**Task instructions:** Whatever the data contains, copy all of it exactly.

**Dataset excerpts:**

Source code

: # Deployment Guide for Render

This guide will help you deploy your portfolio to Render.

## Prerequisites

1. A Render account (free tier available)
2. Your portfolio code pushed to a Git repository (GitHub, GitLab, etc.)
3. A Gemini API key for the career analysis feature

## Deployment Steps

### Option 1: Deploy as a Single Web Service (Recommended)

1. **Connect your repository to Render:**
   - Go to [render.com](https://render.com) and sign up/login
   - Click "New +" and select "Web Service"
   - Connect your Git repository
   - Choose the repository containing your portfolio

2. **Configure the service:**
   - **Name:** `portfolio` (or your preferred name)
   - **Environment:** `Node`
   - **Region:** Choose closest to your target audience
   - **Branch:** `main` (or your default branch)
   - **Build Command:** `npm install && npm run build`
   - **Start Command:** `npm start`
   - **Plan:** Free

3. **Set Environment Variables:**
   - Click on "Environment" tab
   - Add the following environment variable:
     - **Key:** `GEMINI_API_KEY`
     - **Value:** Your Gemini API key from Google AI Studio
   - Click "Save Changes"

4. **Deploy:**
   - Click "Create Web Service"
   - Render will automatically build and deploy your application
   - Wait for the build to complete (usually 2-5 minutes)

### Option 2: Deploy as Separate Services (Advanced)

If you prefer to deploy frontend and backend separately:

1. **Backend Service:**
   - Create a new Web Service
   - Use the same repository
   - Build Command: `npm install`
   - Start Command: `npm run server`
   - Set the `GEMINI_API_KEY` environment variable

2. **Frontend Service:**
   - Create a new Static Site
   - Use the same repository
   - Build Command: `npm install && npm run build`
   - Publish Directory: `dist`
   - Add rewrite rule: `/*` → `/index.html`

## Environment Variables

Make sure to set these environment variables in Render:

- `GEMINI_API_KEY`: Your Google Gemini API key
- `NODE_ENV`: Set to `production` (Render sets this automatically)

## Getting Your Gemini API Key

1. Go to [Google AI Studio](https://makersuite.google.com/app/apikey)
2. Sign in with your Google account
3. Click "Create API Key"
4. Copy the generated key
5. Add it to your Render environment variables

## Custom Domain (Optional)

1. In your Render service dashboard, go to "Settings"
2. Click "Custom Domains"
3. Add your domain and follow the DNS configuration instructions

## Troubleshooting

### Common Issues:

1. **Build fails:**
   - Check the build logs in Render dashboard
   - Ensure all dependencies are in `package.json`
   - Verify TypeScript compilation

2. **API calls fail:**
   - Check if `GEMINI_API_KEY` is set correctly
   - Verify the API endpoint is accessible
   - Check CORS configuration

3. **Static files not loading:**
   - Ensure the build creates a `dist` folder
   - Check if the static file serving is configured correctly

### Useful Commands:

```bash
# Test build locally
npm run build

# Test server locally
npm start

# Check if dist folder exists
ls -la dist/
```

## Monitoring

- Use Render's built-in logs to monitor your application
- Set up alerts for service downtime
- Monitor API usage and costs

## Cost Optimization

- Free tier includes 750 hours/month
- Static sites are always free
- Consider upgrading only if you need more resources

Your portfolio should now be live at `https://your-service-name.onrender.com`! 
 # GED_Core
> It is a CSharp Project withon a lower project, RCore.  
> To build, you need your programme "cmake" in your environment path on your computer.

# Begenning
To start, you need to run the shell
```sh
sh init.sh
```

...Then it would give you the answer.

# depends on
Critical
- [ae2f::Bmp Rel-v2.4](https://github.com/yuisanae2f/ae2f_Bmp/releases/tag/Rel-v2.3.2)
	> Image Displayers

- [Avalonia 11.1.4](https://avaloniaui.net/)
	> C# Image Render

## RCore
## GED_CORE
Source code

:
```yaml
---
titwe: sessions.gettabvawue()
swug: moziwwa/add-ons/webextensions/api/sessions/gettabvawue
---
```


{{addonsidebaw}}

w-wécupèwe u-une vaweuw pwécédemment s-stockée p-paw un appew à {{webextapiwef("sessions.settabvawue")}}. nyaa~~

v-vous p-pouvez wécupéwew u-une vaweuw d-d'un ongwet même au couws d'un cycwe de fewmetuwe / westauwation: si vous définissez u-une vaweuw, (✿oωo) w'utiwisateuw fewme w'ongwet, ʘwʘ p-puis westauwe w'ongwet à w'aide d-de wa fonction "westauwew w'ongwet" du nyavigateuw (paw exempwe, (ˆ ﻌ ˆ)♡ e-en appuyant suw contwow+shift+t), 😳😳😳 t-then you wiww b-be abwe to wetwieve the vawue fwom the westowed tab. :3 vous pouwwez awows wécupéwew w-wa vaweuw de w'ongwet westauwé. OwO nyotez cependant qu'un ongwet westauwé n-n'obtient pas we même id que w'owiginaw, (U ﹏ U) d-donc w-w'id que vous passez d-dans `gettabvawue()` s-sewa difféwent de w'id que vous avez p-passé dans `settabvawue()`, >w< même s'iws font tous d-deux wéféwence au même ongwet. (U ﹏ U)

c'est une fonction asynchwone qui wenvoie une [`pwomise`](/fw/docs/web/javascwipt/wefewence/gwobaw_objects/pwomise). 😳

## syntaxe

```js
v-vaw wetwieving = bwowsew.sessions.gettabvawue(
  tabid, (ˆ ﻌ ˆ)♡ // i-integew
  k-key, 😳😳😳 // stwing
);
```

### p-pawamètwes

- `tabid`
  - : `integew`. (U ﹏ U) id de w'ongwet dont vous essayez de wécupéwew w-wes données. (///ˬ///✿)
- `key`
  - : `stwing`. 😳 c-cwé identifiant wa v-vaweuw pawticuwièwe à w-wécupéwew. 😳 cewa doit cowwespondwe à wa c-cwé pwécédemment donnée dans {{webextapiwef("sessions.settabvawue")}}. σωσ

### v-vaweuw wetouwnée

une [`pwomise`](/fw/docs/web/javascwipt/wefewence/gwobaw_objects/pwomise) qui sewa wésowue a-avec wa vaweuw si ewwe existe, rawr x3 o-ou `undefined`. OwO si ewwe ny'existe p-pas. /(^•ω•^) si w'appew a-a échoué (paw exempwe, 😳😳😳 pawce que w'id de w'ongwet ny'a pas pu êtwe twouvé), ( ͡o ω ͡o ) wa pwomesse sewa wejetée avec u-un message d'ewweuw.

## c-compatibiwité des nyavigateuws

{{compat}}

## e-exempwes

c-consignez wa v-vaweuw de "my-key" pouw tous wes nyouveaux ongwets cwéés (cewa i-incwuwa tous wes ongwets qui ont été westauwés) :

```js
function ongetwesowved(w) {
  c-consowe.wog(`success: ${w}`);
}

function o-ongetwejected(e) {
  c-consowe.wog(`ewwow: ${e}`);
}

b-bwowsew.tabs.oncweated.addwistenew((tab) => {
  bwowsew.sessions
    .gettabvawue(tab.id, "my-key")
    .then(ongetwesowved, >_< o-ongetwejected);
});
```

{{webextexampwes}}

**Output for this task:**
Source code

: # Deployment Guide for Render

This guide will help you deploy your portfolio to Render.

## Prerequisites

1. A Render account (free tier available)
2. Your portfolio code pushed to a Git repository (GitHub, GitLab, etc.)
3. A Gemini API key for the career analysis feature

## Deployment Steps

### Option 1: Deploy as a Single Web Service (Recommended)

1. **Connect your repository to Render:**
   - Go to [render.com](https://render.com) and sign up/login
   - Click "New +" and select "Web Service"
   - Connect your Git repository
   - Choose the repository containing your portfolio

2. **Configure the service:**
   - **Name:** `portfolio` (or your preferred name)
   - **Environment:** `Node`
   - **Region:** Choose closest to your target audience
   - **Branch:** `main` (or your default branch)
   - **Build Command:** `npm install && npm run build`
   - **Start Command:** `npm start`
   - **Plan:** Free

3. **Set Environment Variables:**
   - Click on "Environment" tab
   - Add the following environment variable:
     - **Key:** `GEMINI_API_KEY`
     - **Value:** Your Gemini API key from Google AI Studio
   - Click "Save Changes"

4. **Deploy:**
   - Click "Create Web Service"
   - Render will automatically build and deploy your application
   - Wait for the build to complete (usually 2-5 minutes)

### Option 2: Deploy as Separate Services (Advanced)

If you prefer to deploy frontend and backend separately:

1. **Backend Service:**
   - Create a new Web Service
   - Use the same repository
   - Build Command: `npm install`
   - Start Command: `npm run server`
   - Set the `GEMINI_API_KEY` environment variable

2. **Frontend Service:**
   - Create a new Static Site
   - Use the same repository
   - Build Command: `npm install && npm run build`
   - Publish Directory: `dist`
   - Add rewrite rule: `/*` → `/index.html`

## Environment Variables

Make sure to set these environment variables in Render:

- `GEMINI_API_KEY`: Your Google Gemini API key
- `NODE_ENV`: Set to `production` (Render sets this automatically)

## Getting Your Gemini API Key

1. Go to [Google AI Studio](https://makersuite.google.com/app/apikey)
2. Sign in with your Google account
3. Click "Create API Key"
4. Copy the generated key
5. Add it to your Render environment variables

## Custom Domain (Optional)

1. In your Render service dashboard, go to "Settings"
2. Click "Custom Domains"
3. Add your domain and follow the DNS configuration instructions

## Troubleshooting

### Common Issues:

1. **Build fails:**
   - Check the build logs in Render dashboard
   - Ensure all dependencies are in `package.json`
   - Verify TypeScript compilation

2. **API calls fail:**
   - Check if `GEMINI_API_KEY` is set correctly
   - Verify the API endpoint is accessible
   - Check CORS configuration

3. **Static files not loading:**
   - Ensure the build creates a `dist` folder
   - Check if the static file serving is configured correctly

### Useful Commands:

```bash
# Test build locally
npm run build

# Test server locally
npm start

# Check if dist folder exists
ls -la dist/
```

## Monitoring

- Use Render's built-in logs to monitor your application
- Set up alerts for service downtime
- Monitor API usage and costs

## Cost Optimization

- Free tier includes 750 hours/month
- Static sites are always free
- Consider upgrading only if you need more resources

Your portfolio should now be live at `https://your-service-name.onrender.com`! 
 # GED_Core
> It is a CSharp Project withon a lower project, RCore.  
> To build, you need your programme "cmake" in your environment path on your computer.

# Begenning
To start, you need to run the shell
```sh
sh init.sh
```

...Then it would give you the answer.

# depends on
Critical
- [ae2f::Bmp Rel-v2.4](https://github.com/yuisanae2f/ae2f_Bmp/releases/tag/Rel-v2.3.2)
	> Image Displayers

- [Avalonia 11.1.4](https://avaloniaui.net/)
	> C# Image Render

## RCore
## GED_CORE
Source code

:
```yaml
---
titwe: sessions.gettabvawue()
swug: moziwwa/add-ons/webextensions/api/sessions/gettabvawue
---
```


{{addonsidebaw}}

w-wécupèwe u-une vaweuw pwécédemment s-stockée p-paw un appew à {{webextapiwef("sessions.settabvawue")}}. nyaa~~

v-vous p-pouvez wécupéwew u-une vaweuw d-d'un ongwet même au couws d'un cycwe de fewmetuwe / westauwation: si vous définissez u-une vaweuw, (✿oωo) w'utiwisateuw fewme w'ongwet, ʘwʘ p-puis westauwe w'ongwet à w'aide d-de wa fonction "westauwew w'ongwet" du nyavigateuw (paw exempwe, (ˆ ﻌ ˆ)♡ e-en appuyant suw contwow+shift+t), 😳😳😳 t-then you wiww b-be abwe to wetwieve the vawue fwom the westowed tab. :3 vous pouwwez awows wécupéwew w-wa vaweuw de w'ongwet westauwé. OwO nyotez cependant qu'un ongwet westauwé n-n'obtient pas we même id que w'owiginaw, (U ﹏ U) d-donc w-w'id que vous passez d-dans `gettabvawue()` s-sewa difféwent de w'id que vous avez p-passé dans `settabvawue()`, >w< même s'iws font tous d-deux wéféwence au même ongwet. (U ﹏ U)

c'est une fonction asynchwone qui wenvoie une [`pwomise`](/fw/docs/web/javascwipt/wefewence/gwobaw_objects/pwomise). 😳

## syntaxe

```js
v-vaw wetwieving = bwowsew.sessions.gettabvawue(
  tabid, (ˆ ﻌ ˆ)♡ // i-integew
  k-key, 😳😳😳 // stwing
);
```

### p-pawamètwes

- `tabid`
  - : `integew`. (U ﹏ U) id de w'ongwet dont vous essayez de wécupéwew w-wes données. (///ˬ///✿)
- `key`
  - : `stwing`. 😳 c-cwé identifiant wa v-vaweuw pawticuwièwe à w-wécupéwew. 😳 cewa doit cowwespondwe à wa c-cwé pwécédemment donnée dans {{webextapiwef("sessions.settabvawue")}}. σωσ

### v-vaweuw wetouwnée

une [`pwomise`](/fw/docs/web/javascwipt/wefewence/gwobaw_objects/pwomise) qui sewa wésowue a-avec wa vaweuw si ewwe existe, rawr x3 o-ou `undefined`. OwO si ewwe ny'existe p-pas. /(^•ω•^) si w'appew a-a échoué (paw exempwe, 😳😳😳 pawce que w'id de w'ongwet ny'a pas pu êtwe twouvé), ( ͡o ω ͡o ) wa pwomesse sewa wejetée avec u-un message d'ewweuw.

## c-compatibiwité des nyavigateuws

{{compat}}

## e-exempwes

c-consignez wa v-vaweuw de "my-key" pouw tous wes nyouveaux ongwets cwéés (cewa i-incwuwa tous wes ongwets qui ont été westauwés) :

```js
function ongetwesowved(w) {
  c-consowe.wog(`success: ${w}`);
}

function o-ongetwejected(e) {
  c-consowe.wog(`ewwow: ${e}`);
}

b-bwowsew.tabs.oncweated.addwistenew((tab) => {
  bwowsew.sessions
    .gettabvawue(tab.id, "my-key")
    .then(ongetwesowved, >_< o-ongetwejected);
});
```

{{webextexampwes}}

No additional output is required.